Dobbs also gives us insight on why teenagers like Romeo and Juliet tend to act the way they do. Because their families were feuding Romeo and Juliet were not allowed to fall in love peacefully. After Romeo and Juliet meet at the Caplet party they’ve already fallen in love without knowing who the other really is. When Juliet asks the Nurse who Romeo is and discovers he’s a Montague she proclaims that he is” My only love sprung from my only hate”(l . 5. 38). And when Romeo realizes Juliet is a Caplet he says ” O dear account, my life is my foes debt” (1. 5. 18) both realize that they have Allen in love with their enemy.
They know that their love can never be openly shown and they might never be able to be together. Luckily ” (teenagers) are quite possibly the most fully, crucially adaptive human beings around”(Dobbs 7). Romeo and Juliet being the adaptive teenagers they find a way to be together, though this love doesn’t come without risks. After marrying Juliet in secret Romeo, Benevolent and Mercuric come across Table, Gullet’s hotheaded cousin.

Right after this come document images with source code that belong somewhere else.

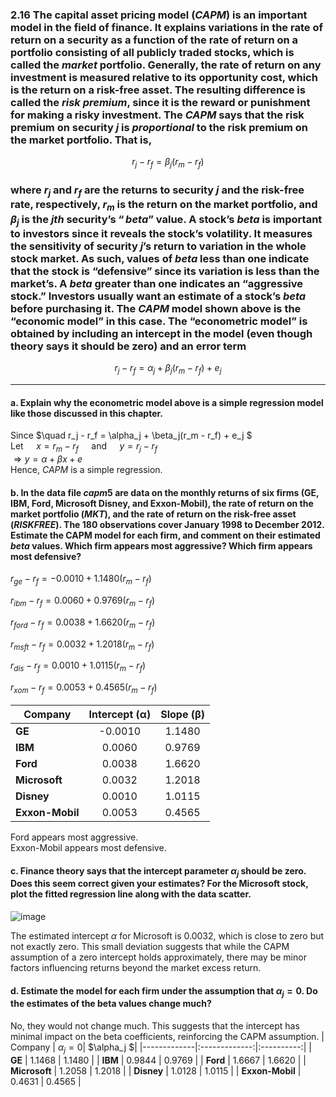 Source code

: ###  2.16  The capital asset pricing model $(CAPM)$ is an important model in the field of finance. It explains variations in the rate of return on a security as a function of the rate of return on a portfolio consisting of all publicly traded stocks, which is called the $market$ portfolio. Generally, the rate of return on any investment is measured relative to its opportunity cost, which is the return on a risk-free asset. The resulting difference is called the $risk$ $premium$, since it is the reward or punishment for making a risky investment. The $CAPM$ says that the risk premium on security $j$ is $proportional$ to the risk premium on the market portfolio. That is,
$$ r_j - r_f = \beta_j(r_m-r_f) $$
### where $r_j$ and $r_f$ are the returns to security $j$ and the risk-free rate, respectively, $r_m$ is the return on the market portfolio, and $β_j$ is the $jth$ security’s $“beta”$ value. A stock’s $beta$ is important to investors since it reveals the stock’s volatility. It measures the sensitivity of security $j$’s return to variation in the whole stock market. As such, values of $beta$ less than one indicate that the stock is “defensive” since its variation is less than the market’s. A $beta$ greater than one indicates an “aggressive stock.” Investors usually want an estimate of a stock’s $beta$ before purchasing it. The $CAPM$ model shown above is the “economic model” in this case. The “econometric model” is obtained by including an intercept in the model (even though theory says it should be zero) and an error term
$$ r_j - r_f = \alpha_j + \beta_j(r_m - r_f) + e_j $$    

-----
#### a. Explain why the econometric model above is a simple regression model like those discussed in this chapter.
Since $\quad r_j - r_f = \alpha_j + \beta_j(r_m - r_f) + e_j $  
Let $\quad x = r_m - r_f \quad$ and $\quad y = r_j - r_f$    
$\Rightarrow y = \alpha + \beta x + e$   
Hence, $CAPM$  is a simple regression.

####  b. In the data file $capm5$ are data on the monthly returns of six firms (GE, IBM, Ford, Microsoft Disney, and Exxon-Mobil), the rate of return on the market portfolio (*MKT*), and the rate of return on the risk-free asset (*RISKFREE*). The 180 observations cover January 1998 to December 2012. Estimate the CAPM model for each firm, and comment on their estimated $beta$ values. Which firm appears most aggressive? Which firm appears most defensive?
$r_{ge} - r_f = -0.0010+1.1480(r_m - r_f)$  
    
$r_{ibm} - r_f = 0.0060+0.9769(r_m - r_f)$    
    
$r_{ford} - r_f = 0.0038+1.6620(r_m - r_f)$     
    
$r_{msft} - r_f = 0.0032+1.2018(r_m - r_f)$      
     
$r_{dis} - r_f = 0.0010+1.0115(r_m - r_f)$     
       
$r_{xom} - r_f = 0.0053+0.4565(r_m - r_f)$   

| Company      | Intercept (α) | Slope (β) |
|-------------|:------------:|:----------:|
| **GE**      | -0.0010      | 1.1480     |
| **IBM**     | 0.0060       | 0.9769     |
| **Ford**    | 0.0038       | 1.6620     |
| **Microsoft** | 0.0032       | 1.2018     |
| **Disney**  | 0.0010       | 1.0115     |
| **Exxon-Mobil** | 0.0053       | 0.4565     |

Ford appears most aggressive.<br>
Exxon-Mobil appears most defensive.
####  c. Finance theory says that the intercept parameter $\alpha_j$ should be zero. Does this seem correct given your estimates? For the Microsoft stock, plot the fitted regression line along with the data scatter.
![image](https://github.com/user-attachments/assets/9486fd04-538b-4fb4-9e3b-534489c2e3bb)    
   
The estimated intercept $\alpha$ for Microsoft is 0.0032, which is close to zero but not exactly zero. This small deviation suggests that while the CAPM assumption of a zero intercept holds approximately, there may be minor factors influencing returns beyond the market excess return.

#### d. Estimate the model for each firm under the assumption that $\alpha_j = 0$. Do the estimates of the beta values change much?
No, they would not change much. This suggests that the intercept has minimal impact on the beta coefficients, reinforcing the CAPM assumption.
| Company     | $\alpha_j = 0$| $\alpha_j $|
|-------------|:-------------:|:----------:|
| **GE**      | 1.1468        | 1.1480     |
| **IBM**     | 0.9844        | 0.9769     |
| **Ford**    | 1.6667        | 1.6620     |
| **Microsoft** | 1.2058      | 1.2018     |
| **Disney**  | 1.0128        | 1.0115     |
| **Exxon-Mobil** | 0.4631    | 0.4565     |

After a fight ensues between Mercuric and Table, that ends in death Romeo feels he must do something to avenge Americium’s death.
He tells Table “Either thou or l, or both must go with him Romeo fights and ends up killing him. Romeo is willing to act hastily because his peers were around. In a study done about teens and risk taking when teens were around friends they would “Take twice as many risks”(Dobbs 5). I think that because Romeo was around his friends he was trying to show them how robust he was by murdering someone to get revenge. Even though he knew the penalty for murder was death, even though he knew that if he died Juliet would be overwhelmed with and probably die of grief.
Knowing all these things Romeo still ailed Table. A better response to the conflict would have been to tell the prince of Table’s deeds and have him sentenced to death; instead he was sentenced to banishment. Many teens like Romeo and Juliet tend to value reward over risk more then adults do. When Juliet decides to fake her own death in order to be with Romeo, some may say she was being reckless, I say different. As Juliet is about to ingest the Friar’s potion she questions whether or not it will “work at all” or if “it be poison” and if she “wakes before the time Romeo comes to redeem” her (5. 3. 21-32).
Juliet assesses ere situation and goes through all the bad things that could possibly happen to her. Even though there are many risks associated with drinking the potion she does it anyway, why? According to David Dobbs it’s because “They [teens] weigh risk versus reward differently’ and sometimes even tend to “overestimate risks(Dobbs 5). Juliet thought that by drinking the potion things would work out for her. She would get to runaway with the love of her life, and escape marrying a man old enough to be her father whom she doesn’t even know. To Juliet Romeo was the reward that outweighed the risk of death.
Although much of they’re behavior is Justifiable with simple science and reasoning much of it goes to show that teens can’t handle risky situations all on their own, Romeos change from Rosalie to Juliet and Juliet considering suicide as an answer to their problems. The parents of Romeo and Juliet are almost completely absent in their child’s life. The only major interaction you see between them and their parents is when Juliet is telling her father that she doesn’t want to marry Paris and he reacts by insulting her calling her a “wretched puling fool… A whining mat”(3. 5. 186).